If a line of the data below holds the string "rndalen", copy it.

Document images with source code:
· · · · ·

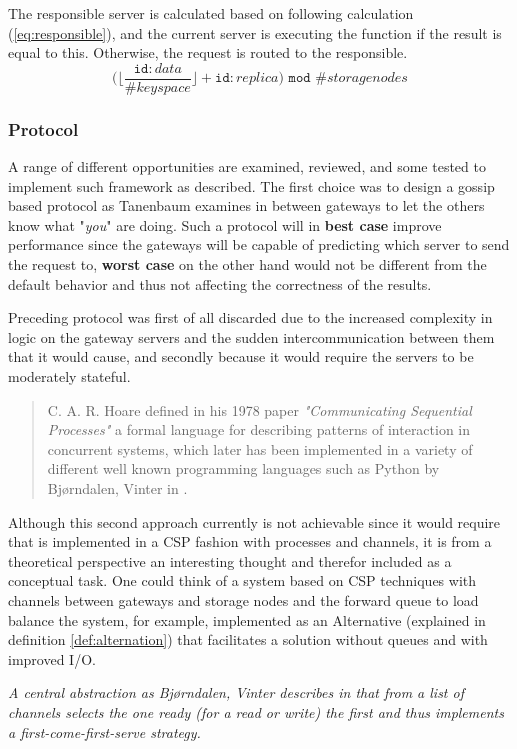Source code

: The responsible server is calculated based on following calculation (\ref{eq:responsible}), and the current server is executing the function if the result is equal to this. Otherwise, the request is routed to the responsible.
\begin{equation} \label{eq:responsible}
\Big(\Big\lfloor\dfrac{\texttt{id}:data}{\texttt{\#}keyspace}\Big\rfloor + \texttt{id}:replica\Big) \texttt{ mod } \texttt{\#}storagenodes
\end{equation}

\subsubsection*{Protocol}
A range of different opportunities are examined, reviewed, and some tested to implement such framework as described. The first choice was to design a gossip based protocol as Tanenbaum \etal examines in \cite{Tanenbaum:2006:DSP:1202502} between gateways to let the others know what "\textit{you}" are doing. Such a protocol will in \textbf{best case} improve performance since the gateways will be capable of predicting which server to send the request to, \textbf{worst case} on the other hand would not be different from the default behavior and thus not affecting the correctness of the results.
\newline

Preceding protocol was first of all discarded due to the increased complexity in logic on the gateway servers and the sudden intercommunication between them that it would cause, and secondly because it would require the servers to be moderately stateful.

\begin{quotation}
C. A. R. Hoare defined in his 1978 paper \textit{"Communicating Sequential Processes"}\cite{Hoare:1978:CSP:359576.359585} a formal language for describing patterns of interaction in concurrent systems, which later has been implemented in a variety of different well known programming languages such as Python by Bj{\o}rndalen, Vinter \etal in \cite{bjorndalen2007pycsp}.
\end{quotation}

\noindent
Although this second approach currently is not achievable since it would require that \CodeName is implemented in a CSP fashion with processes and channels, it is from a theoretical perspective an interesting thought and therefor included as a conceptual task. One could think of a \CodeName system based on CSP techniques with channels between gateways and storage nodes and the forward queue to load balance the system, for example, implemented as an Alternative (explained in definition \ref{def:alternation}) that facilitates a solution without queues and with improved I/O.
\vspace*{3mm}
\begin{definition} \label{def:alternation}
\textit{A central abstraction as Bj{\o}rndalen, Vinter \etal describes in \cite{bjorndalen2007pycsp} that from a list of channels selects the one ready (for a read or write) the first and thus implements a first-come-first-serve strategy.}
\end{definition}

· · · · ·

-- Exercise solution --
C. A. R. Hoare defined in his 1978 paper \textit{"Communicating Sequential Processes"}\cite{Hoare:1978:CSP:359576.359585} a formal language for describing patterns of interaction in concurrent systems, which later has been implemented in a variety of different well known programming languages such as Python by Bj{\o}rndalen, Vinter \etal in \cite{bjorndalen2007pycsp}.
\textit{A central abstraction as Bj{\o}rndalen, Vinter \etal describes in \cite{bjorndalen2007pycsp} that from a list of channels selects the one ready (for a read or write) the first and thus implements a first-come-first-serve strategy.}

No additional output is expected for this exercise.